In full and without alteration, write out the records.

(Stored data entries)
********
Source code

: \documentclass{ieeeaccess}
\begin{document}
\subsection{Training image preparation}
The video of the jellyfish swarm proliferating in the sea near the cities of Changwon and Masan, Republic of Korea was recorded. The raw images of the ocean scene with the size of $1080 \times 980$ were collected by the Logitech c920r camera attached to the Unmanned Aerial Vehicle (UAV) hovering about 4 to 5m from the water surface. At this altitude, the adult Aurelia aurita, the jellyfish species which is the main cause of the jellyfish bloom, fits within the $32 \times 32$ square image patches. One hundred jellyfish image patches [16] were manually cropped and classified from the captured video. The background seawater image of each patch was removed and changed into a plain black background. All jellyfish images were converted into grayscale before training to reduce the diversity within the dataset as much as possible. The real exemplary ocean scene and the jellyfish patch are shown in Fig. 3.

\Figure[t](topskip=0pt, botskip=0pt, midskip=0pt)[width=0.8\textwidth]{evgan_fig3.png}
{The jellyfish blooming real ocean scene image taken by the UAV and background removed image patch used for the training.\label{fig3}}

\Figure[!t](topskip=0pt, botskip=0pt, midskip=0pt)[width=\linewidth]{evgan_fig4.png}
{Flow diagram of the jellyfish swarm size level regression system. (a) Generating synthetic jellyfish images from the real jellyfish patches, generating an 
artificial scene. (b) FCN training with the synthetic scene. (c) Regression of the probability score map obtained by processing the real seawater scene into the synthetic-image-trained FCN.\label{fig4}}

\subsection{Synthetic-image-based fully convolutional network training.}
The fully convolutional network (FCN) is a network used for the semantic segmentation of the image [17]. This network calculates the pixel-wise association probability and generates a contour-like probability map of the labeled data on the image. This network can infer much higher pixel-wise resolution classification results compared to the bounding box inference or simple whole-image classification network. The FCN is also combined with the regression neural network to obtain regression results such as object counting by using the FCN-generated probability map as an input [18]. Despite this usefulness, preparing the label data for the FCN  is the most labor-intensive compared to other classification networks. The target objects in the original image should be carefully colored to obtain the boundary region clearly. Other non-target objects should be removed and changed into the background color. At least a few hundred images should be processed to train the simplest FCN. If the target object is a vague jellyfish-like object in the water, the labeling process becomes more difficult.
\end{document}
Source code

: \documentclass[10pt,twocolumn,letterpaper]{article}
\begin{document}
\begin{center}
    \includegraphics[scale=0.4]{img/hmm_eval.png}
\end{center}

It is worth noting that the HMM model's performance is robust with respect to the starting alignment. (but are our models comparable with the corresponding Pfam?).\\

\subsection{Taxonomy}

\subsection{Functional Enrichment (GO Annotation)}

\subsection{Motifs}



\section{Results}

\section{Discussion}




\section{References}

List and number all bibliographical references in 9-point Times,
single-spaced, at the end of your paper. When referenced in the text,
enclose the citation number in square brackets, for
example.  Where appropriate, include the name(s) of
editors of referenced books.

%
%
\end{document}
********
**Problem solution**.
Source code

: \documentclass{ieeeaccess}
\begin{document}
\subsection{Training image preparation}
The video of the jellyfish swarm proliferating in the sea near the cities of Changwon and Masan, Republic of Korea was recorded. The raw images of the ocean scene with the size of $1080 \times 980$ were collected by the Logitech c920r camera attached to the Unmanned Aerial Vehicle (UAV) hovering about 4 to 5m from the water surface. At this altitude, the adult Aurelia aurita, the jellyfish species which is the main cause of the jellyfish bloom, fits within the $32 \times 32$ square image patches. One hundred jellyfish image patches [16] were manually cropped and classified from the captured video. The background seawater image of each patch was removed and changed into a plain black background. All jellyfish images were converted into grayscale before training to reduce the diversity within the dataset as much as possible. The real exemplary ocean scene and the jellyfish patch are shown in Fig. 3.

\Figure[t](topskip=0pt, botskip=0pt, midskip=0pt)[width=0.8\textwidth]{evgan_fig3.png}
{The jellyfish blooming real ocean scene image taken by the UAV and background removed image patch used for the training.\label{fig3}}

\Figure[!t](topskip=0pt, botskip=0pt, midskip=0pt)[width=\linewidth]{evgan_fig4.png}
{Flow diagram of the jellyfish swarm size level regression system. (a) Generating synthetic jellyfish images from the real jellyfish patches, generating an 
artificial scene. (b) FCN training with the synthetic scene. (c) Regression of the probability score map obtained by processing the real seawater scene into the synthetic-image-trained FCN.\label{fig4}}

\subsection{Synthetic-image-based fully convolutional network training.}
The fully convolutional network (FCN) is a network used for the semantic segmentation of the image [17]. This network calculates the pixel-wise association probability and generates a contour-like probability map of the labeled data on the image. This network can infer much higher pixel-wise resolution classification results compared to the bounding box inference or simple whole-image classification network. The FCN is also combined with the regression neural network to obtain regression results such as object counting by using the FCN-generated probability map as an input [18]. Despite this usefulness, preparing the label data for the FCN  is the most labor-intensive compared to other classification networks. The target objects in the original image should be carefully colored to obtain the boundary region clearly. Other non-target objects should be removed and changed into the background color. At least a few hundred images should be processed to train the simplest FCN. If the target object is a vague jellyfish-like object in the water, the labeling process becomes more difficult.
\end{document}
Source code

: \documentclass[10pt,twocolumn,letterpaper]{article}
\begin{document}
\begin{center}
    \includegraphics[scale=0.4]{img/hmm_eval.png}
\end{center}

It is worth noting that the HMM model's performance is robust with respect to the starting alignment. (but are our models comparable with the corresponding Pfam?).\\

\subsection{Taxonomy}

\subsection{Functional Enrichment (GO Annotation)}

\subsection{Motifs}



\section{Results}

\section{Discussion}




\section{References}

List and number all bibliographical references in 9-point Times,
single-spaced, at the end of your paper. When referenced in the text,
enclose the citation number in square brackets, for
example.  Where appropriate, include the name(s) of
editors of referenced books.

%
%
\end{document}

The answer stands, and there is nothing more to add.